Disasters like these can endanger development gains, especially among the most vulnerable communities. While Georgia has made significant strides in alleviating poverty in recent years, 70% of the territory of the country has also experienced natural hazards of hydro-meteorological and geological origin from 1968 to 2009; causing economic losses exceeded 14 billion USD. As such, the country’s socioeconomic progress could be severely disrupted if another major earthquake or an extreme weather event were to take place.
To help countries like Georgia protect development gains by better managing climate and disaster risk, the World Bank and the Global Facility for Disaster Reduction and Recovery (GFDRR) work with governments to develop and implement comprehensive financial protection strategies that can ensure rapid and effective recovery, as well as the protection of key development activities, in the wake of a disaster.
A disaster risk financing note on Georgia’s financial readiness for climate and disaster risk outlined key recommendations to help the country move towards robust financial protection.
Strengthening financial planning for disasters at all levels
To make disaster risk management more effective across local and national levels, key decision makers should be brought together to uncover institutional, legal, and financial barriers – as well as opportunities – to scale up resilience. Stakeholder consultations can create a collaborative space for interaction among line ministries that otherwise have few opportunities for collective problem-solving and knowledge-sharing.
Leveraging contingent credit to increase disaster resilience
As an economically stable middle-income country, Georgia is eligible for a contingency development policy loan from the World Bank, such as a Disaster Risk Management Policy Loan with a Catastrophe-Deferred Drawdown Option (CAT-DDO). This type of loan would make resources available immediately after a disaster to serve as bridge financing until other domestic funds can be reallocated or international aid is received.
Expanding insurance of private and public assets
The government could consider encouraging a culture of insurance and help develop private catastrophe risk insurance markets. The government could also explore developing a program for insuring public assets (such as public buildings and bridges) and critical infrastructure (such as power plants).
This approach could also serve as an incentive to invest in targeted risk assessment and risk reduction activities (such as retrofitting) to reduce losses and lower the cost of insurance, and help catalyze adoption and enforcement of crucial building codes that can maximize resilience within the built environment.
For example, the World Bank is currently working with the government of Georgia to better align with and implement Eurocode 8, which harmonizes the design and construction of buildings and civil engineering works in seismic regions.
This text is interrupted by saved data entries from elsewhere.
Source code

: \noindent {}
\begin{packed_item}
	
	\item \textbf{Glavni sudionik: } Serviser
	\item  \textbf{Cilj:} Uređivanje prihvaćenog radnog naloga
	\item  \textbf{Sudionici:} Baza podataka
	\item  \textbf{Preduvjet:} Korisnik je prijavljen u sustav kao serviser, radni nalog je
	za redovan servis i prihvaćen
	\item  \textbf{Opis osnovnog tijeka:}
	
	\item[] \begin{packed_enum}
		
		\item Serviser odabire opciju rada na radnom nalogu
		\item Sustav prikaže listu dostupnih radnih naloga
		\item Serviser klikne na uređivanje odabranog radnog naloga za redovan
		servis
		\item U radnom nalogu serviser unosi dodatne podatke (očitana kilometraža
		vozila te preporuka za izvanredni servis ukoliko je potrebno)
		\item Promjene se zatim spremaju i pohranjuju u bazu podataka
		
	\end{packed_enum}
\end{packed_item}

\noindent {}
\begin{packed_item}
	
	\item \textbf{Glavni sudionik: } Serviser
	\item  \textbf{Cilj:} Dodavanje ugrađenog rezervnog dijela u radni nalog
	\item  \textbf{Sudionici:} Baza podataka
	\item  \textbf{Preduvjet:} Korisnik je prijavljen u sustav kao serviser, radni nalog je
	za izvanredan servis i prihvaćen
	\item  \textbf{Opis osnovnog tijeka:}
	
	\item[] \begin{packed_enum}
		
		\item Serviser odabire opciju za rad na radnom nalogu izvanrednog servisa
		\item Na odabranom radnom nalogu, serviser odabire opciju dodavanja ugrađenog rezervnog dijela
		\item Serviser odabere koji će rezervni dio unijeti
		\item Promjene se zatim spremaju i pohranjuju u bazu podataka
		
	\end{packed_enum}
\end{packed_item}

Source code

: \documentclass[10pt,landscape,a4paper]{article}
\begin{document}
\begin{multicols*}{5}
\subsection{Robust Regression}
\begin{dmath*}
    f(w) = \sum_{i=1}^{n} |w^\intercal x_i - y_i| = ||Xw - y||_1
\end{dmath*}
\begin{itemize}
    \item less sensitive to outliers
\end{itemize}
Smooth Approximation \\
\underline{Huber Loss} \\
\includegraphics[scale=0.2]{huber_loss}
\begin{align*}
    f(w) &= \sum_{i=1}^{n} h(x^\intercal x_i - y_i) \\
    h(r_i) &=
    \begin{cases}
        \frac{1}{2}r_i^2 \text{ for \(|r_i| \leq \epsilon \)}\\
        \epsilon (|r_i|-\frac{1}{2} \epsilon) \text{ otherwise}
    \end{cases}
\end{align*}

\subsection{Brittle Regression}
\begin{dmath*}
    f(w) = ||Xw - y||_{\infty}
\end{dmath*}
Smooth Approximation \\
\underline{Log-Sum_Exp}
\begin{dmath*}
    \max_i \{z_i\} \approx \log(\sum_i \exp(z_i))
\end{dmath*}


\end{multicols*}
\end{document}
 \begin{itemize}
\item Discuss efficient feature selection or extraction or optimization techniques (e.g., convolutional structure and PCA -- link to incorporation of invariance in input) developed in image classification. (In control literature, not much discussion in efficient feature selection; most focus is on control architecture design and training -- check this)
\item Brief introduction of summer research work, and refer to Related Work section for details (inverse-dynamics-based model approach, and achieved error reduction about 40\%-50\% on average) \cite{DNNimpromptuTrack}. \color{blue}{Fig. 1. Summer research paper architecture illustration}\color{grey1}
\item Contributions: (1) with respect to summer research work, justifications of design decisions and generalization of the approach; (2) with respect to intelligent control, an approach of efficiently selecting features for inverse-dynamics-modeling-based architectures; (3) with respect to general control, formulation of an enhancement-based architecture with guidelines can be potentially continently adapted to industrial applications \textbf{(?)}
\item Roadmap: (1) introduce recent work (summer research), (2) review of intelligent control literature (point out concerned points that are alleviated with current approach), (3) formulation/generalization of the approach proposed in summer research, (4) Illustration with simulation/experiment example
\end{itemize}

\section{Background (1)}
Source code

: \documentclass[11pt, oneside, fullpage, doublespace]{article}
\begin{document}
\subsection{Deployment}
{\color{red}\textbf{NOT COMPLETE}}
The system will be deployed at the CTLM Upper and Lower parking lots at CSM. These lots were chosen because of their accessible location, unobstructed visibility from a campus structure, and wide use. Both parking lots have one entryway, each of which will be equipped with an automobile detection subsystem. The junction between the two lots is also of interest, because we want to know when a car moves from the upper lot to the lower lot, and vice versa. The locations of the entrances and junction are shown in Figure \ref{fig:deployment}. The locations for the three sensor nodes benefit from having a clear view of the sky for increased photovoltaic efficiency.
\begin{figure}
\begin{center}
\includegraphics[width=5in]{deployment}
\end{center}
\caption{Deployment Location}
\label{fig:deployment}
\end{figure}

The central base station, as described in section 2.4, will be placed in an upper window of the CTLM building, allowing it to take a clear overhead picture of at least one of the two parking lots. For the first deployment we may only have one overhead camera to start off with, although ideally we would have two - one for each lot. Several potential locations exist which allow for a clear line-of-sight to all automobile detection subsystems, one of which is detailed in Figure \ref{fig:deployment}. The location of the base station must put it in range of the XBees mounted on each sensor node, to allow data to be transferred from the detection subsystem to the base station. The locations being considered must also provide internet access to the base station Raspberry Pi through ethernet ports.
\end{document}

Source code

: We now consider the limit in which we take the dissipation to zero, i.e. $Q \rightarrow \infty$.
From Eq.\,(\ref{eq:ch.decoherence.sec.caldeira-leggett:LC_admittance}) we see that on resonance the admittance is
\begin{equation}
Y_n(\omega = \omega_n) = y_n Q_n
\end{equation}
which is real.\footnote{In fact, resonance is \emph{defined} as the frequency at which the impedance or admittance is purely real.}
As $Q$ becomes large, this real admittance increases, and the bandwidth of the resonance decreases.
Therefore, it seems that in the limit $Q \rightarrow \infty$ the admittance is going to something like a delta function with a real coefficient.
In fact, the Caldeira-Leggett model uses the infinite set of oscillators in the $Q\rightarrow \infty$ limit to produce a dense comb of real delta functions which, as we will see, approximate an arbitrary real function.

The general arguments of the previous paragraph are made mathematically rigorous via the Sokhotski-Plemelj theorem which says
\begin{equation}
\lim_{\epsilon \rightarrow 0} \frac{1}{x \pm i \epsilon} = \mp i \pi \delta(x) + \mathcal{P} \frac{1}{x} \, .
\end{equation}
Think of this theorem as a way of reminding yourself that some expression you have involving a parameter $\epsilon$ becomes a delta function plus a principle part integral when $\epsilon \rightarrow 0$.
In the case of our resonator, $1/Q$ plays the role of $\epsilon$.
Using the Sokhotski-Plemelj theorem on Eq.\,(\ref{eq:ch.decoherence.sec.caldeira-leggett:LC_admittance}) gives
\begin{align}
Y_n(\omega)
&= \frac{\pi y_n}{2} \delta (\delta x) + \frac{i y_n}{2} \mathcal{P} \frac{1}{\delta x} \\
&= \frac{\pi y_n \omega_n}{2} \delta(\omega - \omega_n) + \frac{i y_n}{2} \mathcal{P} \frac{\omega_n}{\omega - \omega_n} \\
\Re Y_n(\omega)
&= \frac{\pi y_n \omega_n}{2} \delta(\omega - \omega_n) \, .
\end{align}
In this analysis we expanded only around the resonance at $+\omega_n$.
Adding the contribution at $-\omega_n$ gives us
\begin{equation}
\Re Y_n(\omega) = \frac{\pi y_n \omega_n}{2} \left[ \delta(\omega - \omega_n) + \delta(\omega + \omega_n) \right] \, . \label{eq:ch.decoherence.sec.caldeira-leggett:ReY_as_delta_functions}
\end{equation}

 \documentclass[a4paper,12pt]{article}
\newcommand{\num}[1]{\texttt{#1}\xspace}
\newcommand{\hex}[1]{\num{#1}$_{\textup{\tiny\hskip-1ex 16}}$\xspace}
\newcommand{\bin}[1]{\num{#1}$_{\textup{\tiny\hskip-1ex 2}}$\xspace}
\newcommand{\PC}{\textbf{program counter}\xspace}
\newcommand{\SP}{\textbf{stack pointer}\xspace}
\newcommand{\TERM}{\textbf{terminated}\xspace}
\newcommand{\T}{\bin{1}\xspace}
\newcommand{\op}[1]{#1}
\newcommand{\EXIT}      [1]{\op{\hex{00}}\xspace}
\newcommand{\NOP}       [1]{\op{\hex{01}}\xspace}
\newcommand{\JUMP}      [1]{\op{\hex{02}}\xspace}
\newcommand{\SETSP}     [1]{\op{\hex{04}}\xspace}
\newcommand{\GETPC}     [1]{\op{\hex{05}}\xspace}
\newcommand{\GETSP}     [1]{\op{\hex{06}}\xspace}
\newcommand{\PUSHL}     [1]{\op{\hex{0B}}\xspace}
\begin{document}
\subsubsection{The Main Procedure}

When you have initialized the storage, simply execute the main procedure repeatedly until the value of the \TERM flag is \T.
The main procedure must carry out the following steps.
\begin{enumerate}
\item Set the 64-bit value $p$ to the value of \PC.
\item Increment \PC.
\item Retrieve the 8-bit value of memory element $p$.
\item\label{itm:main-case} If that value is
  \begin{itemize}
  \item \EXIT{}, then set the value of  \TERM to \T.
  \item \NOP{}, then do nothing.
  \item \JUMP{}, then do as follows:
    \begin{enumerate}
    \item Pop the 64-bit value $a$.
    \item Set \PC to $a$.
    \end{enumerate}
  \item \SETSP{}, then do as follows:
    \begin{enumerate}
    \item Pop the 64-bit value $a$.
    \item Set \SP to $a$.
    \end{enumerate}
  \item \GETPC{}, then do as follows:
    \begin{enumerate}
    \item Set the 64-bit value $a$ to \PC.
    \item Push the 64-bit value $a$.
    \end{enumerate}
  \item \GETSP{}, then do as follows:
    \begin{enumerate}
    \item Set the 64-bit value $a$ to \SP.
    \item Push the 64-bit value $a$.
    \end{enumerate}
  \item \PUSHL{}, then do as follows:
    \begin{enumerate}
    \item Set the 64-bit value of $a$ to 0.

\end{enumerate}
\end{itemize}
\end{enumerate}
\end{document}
Improving understanding of climate and disaster risks
Comprehensive financial protection is not possible without the accessibility, management, and sharing of disaster risk information. One solution could be a versatile geospatial platform, using an open source Geonode - a web-based application for developing geospatial information systems (GIS) and online spatial data platform - ensuring that data and resources are available to the organizations and stakeholders for making risk-informed decisions.
For Georgia, and many other countries around the world, layered resilience-building strategies like these will become more essential in preserving hard won development gains from the growing risks of a changing climate, in addition to growing populations and rapid urbanization.
As COP23 hopes to advance, governments must implement forward-looking financial strategies today to ensure safer and more resilient communities tomorrow – whatever weather comes their way.